Fish, in general, is rich in omega-3 fatty acids, which is linked to a variety of health benefits. That in itself can be reason enough to include salmon in your diet, but if you’re not convinced, there’s more to be said on the subject. Did you know that eating salmon is connected to the increase in the muscle tissue? As it turns out, regular meals that include salmon (and most of other seafood), helps muscle development. Your body can use the amino acids to build tissue, most importantly skeletal muscles. More muscles mean fitter body, so make sure you eat enough fish.
6. Dark chocolate
Dark chocolate is a powerful antioxidant, which means that can reduce blood pressure and control the insulin and cholesterol levels in your system. In 2014, a study showed that cyclists who ate 46 grams of dark chocolate a day saw a 21% increase in their speed and stamina. The great thing about chocolate is that it widens the blood vessels, helping the blood flow. This means that the oxygen from your blood goes into your muscles more easily, which can help you endure more effort. Another wonderful thing about chocolate – it’s chocolate. Even though it’s not as sweet as a regular chocolate bar, dark chocolate can help you satisfy the cravings you get if you’re on a strict regimen. Therefore, it provides you with two important benefits – the naturally useful properties of cocoa, and the help with controlling your cravings.
7. Whole grain
Whole grain foods are all the rage right now. There’s a good reason for that, though. Whole grains are extremely healthy and can prevent all sorts of health conditions, from heart disease to diabetes.
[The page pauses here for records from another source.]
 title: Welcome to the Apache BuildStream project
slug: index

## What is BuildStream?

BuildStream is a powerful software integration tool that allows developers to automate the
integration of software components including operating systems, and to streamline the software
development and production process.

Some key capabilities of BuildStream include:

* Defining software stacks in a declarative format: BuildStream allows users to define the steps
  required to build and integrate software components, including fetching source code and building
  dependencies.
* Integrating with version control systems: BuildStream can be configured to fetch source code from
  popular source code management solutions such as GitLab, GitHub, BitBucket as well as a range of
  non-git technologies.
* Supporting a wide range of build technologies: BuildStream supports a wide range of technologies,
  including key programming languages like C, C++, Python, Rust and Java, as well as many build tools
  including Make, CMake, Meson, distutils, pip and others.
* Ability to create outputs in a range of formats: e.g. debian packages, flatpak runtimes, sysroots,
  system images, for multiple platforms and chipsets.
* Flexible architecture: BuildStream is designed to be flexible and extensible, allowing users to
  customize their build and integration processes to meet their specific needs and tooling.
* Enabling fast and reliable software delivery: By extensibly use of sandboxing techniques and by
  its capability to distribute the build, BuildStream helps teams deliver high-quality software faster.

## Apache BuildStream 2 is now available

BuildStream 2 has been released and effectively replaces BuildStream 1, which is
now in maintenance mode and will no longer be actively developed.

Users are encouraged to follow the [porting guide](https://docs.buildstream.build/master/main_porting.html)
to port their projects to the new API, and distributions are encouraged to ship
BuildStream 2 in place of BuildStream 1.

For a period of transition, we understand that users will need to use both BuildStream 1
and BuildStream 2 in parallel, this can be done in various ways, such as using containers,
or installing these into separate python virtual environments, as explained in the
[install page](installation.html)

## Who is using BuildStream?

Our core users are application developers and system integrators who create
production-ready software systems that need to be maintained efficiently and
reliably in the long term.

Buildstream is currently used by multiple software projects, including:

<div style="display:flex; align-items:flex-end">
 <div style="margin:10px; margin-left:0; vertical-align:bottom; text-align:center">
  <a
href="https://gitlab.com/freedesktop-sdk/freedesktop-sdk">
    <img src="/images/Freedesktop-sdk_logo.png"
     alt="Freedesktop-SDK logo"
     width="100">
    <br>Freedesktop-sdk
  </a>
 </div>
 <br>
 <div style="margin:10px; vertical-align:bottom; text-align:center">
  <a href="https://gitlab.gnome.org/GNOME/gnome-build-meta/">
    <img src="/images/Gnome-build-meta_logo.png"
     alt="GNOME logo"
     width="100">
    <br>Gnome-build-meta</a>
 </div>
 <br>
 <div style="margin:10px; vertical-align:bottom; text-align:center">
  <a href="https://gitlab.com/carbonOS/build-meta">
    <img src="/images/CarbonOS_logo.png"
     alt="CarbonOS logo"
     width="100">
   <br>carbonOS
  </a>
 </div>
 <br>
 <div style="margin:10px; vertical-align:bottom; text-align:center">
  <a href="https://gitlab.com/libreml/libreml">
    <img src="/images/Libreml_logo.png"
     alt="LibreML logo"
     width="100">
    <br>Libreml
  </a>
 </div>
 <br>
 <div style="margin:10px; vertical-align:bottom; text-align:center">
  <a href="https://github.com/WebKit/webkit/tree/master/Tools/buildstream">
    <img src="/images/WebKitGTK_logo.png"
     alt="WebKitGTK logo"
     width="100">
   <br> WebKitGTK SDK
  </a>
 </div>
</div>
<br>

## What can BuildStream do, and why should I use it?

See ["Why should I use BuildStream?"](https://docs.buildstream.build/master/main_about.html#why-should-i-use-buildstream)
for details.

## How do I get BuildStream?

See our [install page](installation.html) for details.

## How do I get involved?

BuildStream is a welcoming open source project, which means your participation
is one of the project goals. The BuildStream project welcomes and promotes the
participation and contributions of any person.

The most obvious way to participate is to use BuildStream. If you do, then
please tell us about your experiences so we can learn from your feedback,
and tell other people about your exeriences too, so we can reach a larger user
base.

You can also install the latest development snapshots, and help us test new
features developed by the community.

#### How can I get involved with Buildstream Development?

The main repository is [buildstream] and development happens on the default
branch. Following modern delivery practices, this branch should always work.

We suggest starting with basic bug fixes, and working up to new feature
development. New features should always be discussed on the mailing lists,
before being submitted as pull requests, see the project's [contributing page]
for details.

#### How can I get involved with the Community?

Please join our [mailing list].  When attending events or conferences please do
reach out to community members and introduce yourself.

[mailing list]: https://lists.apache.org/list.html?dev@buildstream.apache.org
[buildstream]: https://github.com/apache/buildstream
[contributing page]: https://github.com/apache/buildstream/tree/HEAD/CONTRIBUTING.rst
In addition, they can be a real help in losing weight. Firstly, they are very filling, which can prevent overeating and reduce the risk of obesity. Secondly, they are rich in fiber, which is useful when it comes to digestion issues. Still, when eating whole grain foods, try to restrict yourself to grains, not flours. Even though whole grain flour is healthier than the regular one, it is not as good as, for example, rolled oats. The less processed they are, the more benefits you reap.
8. Beet juice and honey
Beet juice is great for stamina, while honey will improve your endurance. Some studies claim that beet juice is even more effective energy-booster than caffeine. On the other hand, honey will provide you with plenty of time-released fuel, which will help you train longer. Both stamina and endurance are very important for successful training, so make sure you include these two foods into your diet.
9. Good-night food
There are certain types of food that will help you sleep. Turkey, salmon, and bananas are some examples. These foods are rich in tryptophan, which an amino acid that turns to melatonin when it enters your system. Melatonin regulates your wakefulness, so these foods can help you cure insomnia. This is especially important if your body answers to training-related stress by refusing to fall asleep. In order to be healthy, you need to be well-rested, so don’t neglect this type of foods.
Becoming Jason Momoa isn’t easy, but for those less ambitious, these tips and tricks will do nicely. With several small adjustments in your lifestyle, you should be able to reach your fitness goal in no time.